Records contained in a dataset
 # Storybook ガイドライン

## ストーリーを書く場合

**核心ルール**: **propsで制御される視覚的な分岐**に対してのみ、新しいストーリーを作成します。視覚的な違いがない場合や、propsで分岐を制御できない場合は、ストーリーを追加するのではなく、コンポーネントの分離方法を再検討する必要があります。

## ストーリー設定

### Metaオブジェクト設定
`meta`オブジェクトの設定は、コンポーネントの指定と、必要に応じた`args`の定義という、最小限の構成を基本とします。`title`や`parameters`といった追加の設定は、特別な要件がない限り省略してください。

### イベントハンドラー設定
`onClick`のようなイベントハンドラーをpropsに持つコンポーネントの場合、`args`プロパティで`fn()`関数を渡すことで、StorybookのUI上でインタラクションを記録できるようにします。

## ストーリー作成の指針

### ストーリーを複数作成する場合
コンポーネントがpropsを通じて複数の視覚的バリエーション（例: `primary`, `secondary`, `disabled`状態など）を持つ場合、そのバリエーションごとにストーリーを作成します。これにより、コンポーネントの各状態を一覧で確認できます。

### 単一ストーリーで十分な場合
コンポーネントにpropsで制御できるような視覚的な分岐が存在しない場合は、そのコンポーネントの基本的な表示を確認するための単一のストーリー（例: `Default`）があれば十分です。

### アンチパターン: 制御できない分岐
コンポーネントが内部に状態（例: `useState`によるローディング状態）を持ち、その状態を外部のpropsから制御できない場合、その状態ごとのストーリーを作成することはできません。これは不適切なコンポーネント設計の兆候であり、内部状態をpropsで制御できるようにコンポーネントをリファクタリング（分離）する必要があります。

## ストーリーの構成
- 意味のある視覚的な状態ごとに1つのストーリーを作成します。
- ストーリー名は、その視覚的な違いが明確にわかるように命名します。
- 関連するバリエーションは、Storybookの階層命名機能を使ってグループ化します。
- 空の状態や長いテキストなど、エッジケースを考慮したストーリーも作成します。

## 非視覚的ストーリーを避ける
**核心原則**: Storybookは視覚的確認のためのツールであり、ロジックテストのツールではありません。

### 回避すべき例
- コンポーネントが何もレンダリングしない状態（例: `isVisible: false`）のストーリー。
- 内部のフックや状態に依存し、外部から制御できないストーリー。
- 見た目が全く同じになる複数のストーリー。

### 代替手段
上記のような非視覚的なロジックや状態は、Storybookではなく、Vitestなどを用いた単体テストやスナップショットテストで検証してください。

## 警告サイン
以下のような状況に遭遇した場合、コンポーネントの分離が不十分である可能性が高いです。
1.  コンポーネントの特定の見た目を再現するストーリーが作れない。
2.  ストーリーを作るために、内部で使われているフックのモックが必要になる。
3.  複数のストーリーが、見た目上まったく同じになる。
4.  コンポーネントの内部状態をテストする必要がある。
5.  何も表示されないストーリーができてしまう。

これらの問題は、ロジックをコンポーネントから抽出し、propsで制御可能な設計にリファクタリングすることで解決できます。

§ Task to complete: Using the records above, count every line that includes the word "args", and state the number only.

§ Response: 2